The Hardware Vulnerability
Security researchers at Paradigm Shift have released a working exploit named usbliter8 that achieves arbitrary code execution within the SecureROM of Apple A12 and A13 chips. SecureROM is code written directly into the silicon during manufacturing, meaning no software update can ever patch it. Devices with these chips will carry this vulnerability permanently.
The exploit requires physical possession of the device in DFU mode, connected via USB to a specialized RP2350 microcontroller board. Once connected, the attack completes in under two seconds, before Apple’s signed boot chain loads. The technical details and proof of concept code were made public on June 18, 2026, after coordinated disclosure with Apple Product Security.
Impacted Devices and Root Cause
Affected chips include A12, A13, S4, and S5 SoCs, with theoretical support for A12X and A12Z. Device families in this range include iPhone XS, XR, 11 series, iPad Air 3rd gen, iPad mini 5th gen, Apple Watch Series 4 and 5, and HomePod mini. A11 chips and A14 or newer chips are not affected.
The underlying hardware flaw exists in the Synopsys DWC2 USB controller. It stores incoming USB Setup packets via DMA, buffering up to three before resetting its write pointer incorrectly on the fourth packet. This creates a buffer underflow condition. On A12 and A13 chips, Apple configures the USB DART IOMMU in bypass mode within SecureROM, allowing the underflowing DMA pointer to overwrite arbitrary SRAM memory. A11 chips avoid the issue because their USB driver resets the DMA address after every packet. A14 and newer chips configure DART correctly, making the exploit infeasible.
What Attackers Can Achieve
After successful exploitation, usbliter8 injects a custom USB request handler and marks the device with a PWND string in its USB serial descriptor. Attackers can then temporarily demote the SoC production mode or boot raw unsigned iBoot images, completely bypassing Apple’s chain of trust. The exploit grants execution at EL1, the chip’s privileged mode inside SecureROM.

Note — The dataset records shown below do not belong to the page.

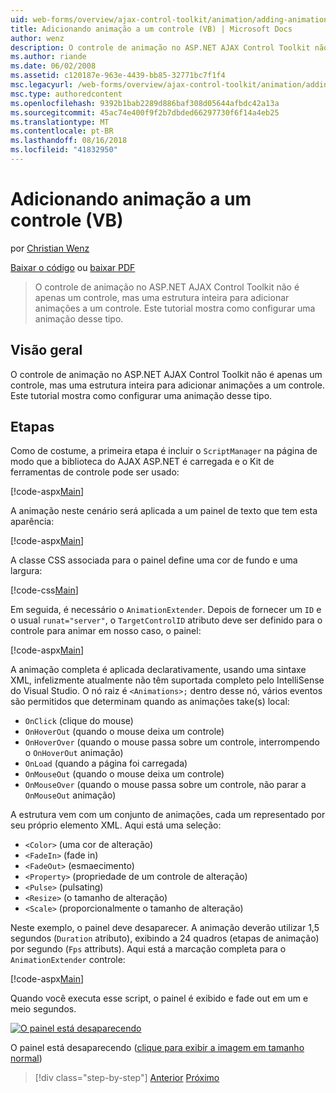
 ```yaml
---
uid: web-forms/overview/ajax-control-toolkit/animation/adding-animation-to-a-control-vb
title: Adicionando animação a um controle (VB) | Microsoft Docs
author: wenz
description: O controle de animação no ASP.NET AJAX Control Toolkit não é apenas um controle, mas uma estrutura inteira para adicionar animações a um controle. Este tutorial mostra como...
ms.author: riande
ms.date: 06/02/2008
ms.assetid: c120187e-963e-4439-bb85-32771bc7f1f4
msc.legacyurl: /web-forms/overview/ajax-control-toolkit/animation/adding-animation-to-a-control-vb
msc.type: authoredcontent
ms.openlocfilehash: 9392b1bab2289d886baf308d05644afbdc42a13a
ms.sourcegitcommit: 45ac74e400f9f2b7dbded66297730f6f14a4eb25
ms.translationtype: MT
ms.contentlocale: pt-BR
ms.lasthandoff: 08/16/2018
ms.locfileid: "41832950"
---
```

<a name="adding-animation-to-a-control-vb"></a>Adicionando animação a um controle (VB)
====================
por [Christian Wenz](https://github.com/wenz)

[Baixar o código](http://download.microsoft.com/download/f/9/a/f9a26acd-8df4-4484-8a18-199e4598f411/Animation1.vb.zip) ou [baixar PDF](http://download.microsoft.com/download/6/7/1/6718d452-ff89-4d3f-a90e-c74ec2d636a3/animation1VB.pdf)

> O controle de animação no ASP.NET AJAX Control Toolkit não é apenas um controle, mas uma estrutura inteira para adicionar animações a um controle. Este tutorial mostra como configurar uma animação desse tipo.


## <a name="overview"></a>Visão geral

O controle de animação no ASP.NET AJAX Control Toolkit não é apenas um controle, mas uma estrutura inteira para adicionar animações a um controle. Este tutorial mostra como configurar uma animação desse tipo.

## <a name="steps"></a>Etapas

Como de costume, a primeira etapa é incluir o `ScriptManager` na página de modo que a biblioteca do AJAX ASP.NET é carregada e o Kit de ferramentas de controle pode ser usado:

[!code-aspx[Main](adding-animation-to-a-control-vb/samples/sample1.aspx)]

A animação neste cenário será aplicada a um painel de texto que tem esta aparência:

[!code-aspx[Main](adding-animation-to-a-control-vb/samples/sample2.aspx)]

A classe CSS associada para o painel define uma cor de fundo e uma largura:

[!code-css[Main](adding-animation-to-a-control-vb/samples/sample3.css)]

Em seguida, é necessário o `AnimationExtender`. Depois de fornecer um `ID` e o usual `runat="server"`, o `TargetControlID` atributo deve ser definido para o controle para animar em nosso caso, o painel:

[!code-aspx[Main](adding-animation-to-a-control-vb/samples/sample4.aspx)]

A animação completa é aplicada declarativamente, usando uma sintaxe XML, infelizmente atualmente não têm suportada completo pelo IntelliSense do Visual Studio. O nó raiz é `<Animations>;` dentro desse nó, vários eventos são permitidos que determinam quando as animações take(s) local:

- `OnClick` (clique do mouse)
- `OnHoverOut` (quando o mouse deixa um controle)
- `OnHoverOver` (quando o mouse passa sobre um controle, interrompendo o `OnHoverOut` animação)
- `OnLoad` (quando a página foi carregada)
- `OnMouseOut` (quando o mouse deixa um controle)
- `OnMouseOver` (quando o mouse passa sobre um controle, não parar a `OnMouseOut` animação)

A estrutura vem com um conjunto de animações, cada um representado por seu próprio elemento XML. Aqui está uma seleção:

- `<Color>` (uma cor de alteração)
- `<FadeIn>` (fade in)
- `<FadeOut>` (esmaecimento)
- `<Property>` (propriedade de um controle de alteração)
- `<Pulse>` (pulsating)
- `<Resize>` (o tamanho de alteração)
- `<Scale>` (proporcionalmente o tamanho de alteração)

Neste exemplo, o painel deve desaparecer. A animação deverão utilizar 1,5 segundos (`Duration` atributo), exibindo a 24 quadros (etapas de animação) por segundo (`Fps` attributs). Aqui está a marcação completa para o `AnimationExtender` controle:

[!code-aspx[Main](adding-animation-to-a-control-vb/samples/sample5.aspx)]

Quando você executa esse script, o painel é exibido e fade out em um e meio segundos.


[![O painel está desaparecendo](adding-animation-to-a-control-vb/_static/image2.png)](adding-animation-to-a-control-vb/_static/image1.png)

O painel está desaparecendo ([clique para exibir a imagem em tamanho normal](adding-animation-to-a-control-vb/_static/image3.png))

> [!div class="step-by-step"]
> [Anterior](dynamically-controlling-updatepanel-animations-cs.md)
> [Próximo](executing-several-animations-at-the-same-time-vb.md)
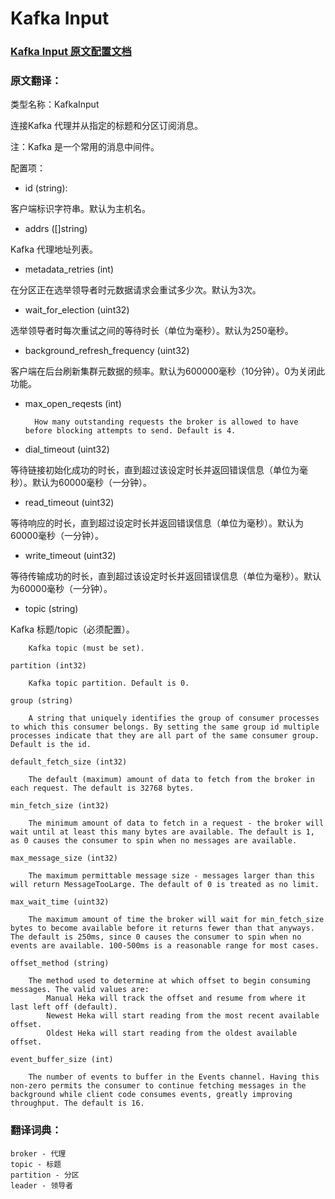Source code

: # Kafka Input

### [Kafka Input 原文配置文档](http://hekad.readthedocs.io/en/v0.10.0/config/inputs/kafka.html "Kafka Input 原文配置文档")

### 原文翻译：

类型名称：KafkaInput

连接Kafka 代理并从指定的标题和分区订阅消息。

注：Kafka 是一个常用的消息中间件。

配置项：

+ id (string):

客户端标识字符串。默认为主机名。

+ addrs ([]string)

Kafka 代理地址列表。

+ metadata_retries (int)

在分区正在选举领导者时元数据请求会重试多少次。默认为3次。

+ wait_for_election (uint32)

选举领导者时每次重试之间的等待时长（单位为毫秒）。默认为250毫秒。

+  background_refresh_frequency (uint32)

客户端在后台刷新集群元数据的频率。默认为600000毫秒（10分钟）。0为关闭此功能。

+ max_open_reqests (int)



        How many outstanding requests the broker is allowed to have before blocking attempts to send. Default is 4.

+ dial_timeout (uint32)

等待链接初始化成功的时长，直到超过该设定时长并返回错误信息（单位为毫秒）。默认为60000毫秒（一分钟）。

+ read_timeout (uint32)

等待响应的时长，直到超过设定时长并返回错误信息（单位为毫秒）。默认为60000毫秒（一分钟）。

+ write_timeout (uint32)

等待传输成功的时长，直到超过该设定时长并返回错误信息（单位为毫秒）。默认为60000毫秒（一分钟）。

+ topic (string)

Kafka 标题/topic（必须配置）。

        Kafka topic (must be set).

    partition (int32)

        Kafka topic partition. Default is 0.

    group (string)

        A string that uniquely identifies the group of consumer processes to which this consumer belongs. By setting the same group id multiple processes indicate that they are all part of the same consumer group. Default is the id.

    default_fetch_size (int32)

        The default (maximum) amount of data to fetch from the broker in each request. The default is 32768 bytes.

    min_fetch_size (int32)

        The minimum amount of data to fetch in a request - the broker will wait until at least this many bytes are available. The default is 1, as 0 causes the consumer to spin when no messages are available.

    max_message_size (int32)

        The maximum permittable message size - messages larger than this will return MessageTooLarge. The default of 0 is treated as no limit.

    max_wait_time (uint32)

        The maximum amount of time the broker will wait for min_fetch_size bytes to become available before it returns fewer than that anyways. The default is 250ms, since 0 causes the consumer to spin when no events are available. 100-500ms is a reasonable range for most cases.

    offset_method (string)

        The method used to determine at which offset to begin consuming messages. The valid values are:
            Manual Heka will track the offset and resume from where it last left off (default).
            Newest Heka will start reading from the most recent available offset.
            Oldest Heka will start reading from the oldest available offset.

    event_buffer_size (int)

        The number of events to buffer in the Events channel. Having this non-zero permits the consumer to continue fetching messages in the background while client code consumes events, greatly improving throughput. The default is 16.







### 翻译词典：

```
broker - 代理
topic - 标题
partition - 分区
leader - 领导者
```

The research does not demonstrate Secure Enclave compromise, but warns that BootROM level control could open new attack paths against it. Like the 2019 checkm8 exploit, usbliter8 cannot be fixed through firmware updates. For most users, the practical risk remains low since it requires physical device access. However, for high security environments, this represents a hardware retirement and device custody problem. Any device with affected chips permanently loses its physical security boundary, and protection now depends entirely on controlling when and where devices can be connected via USB.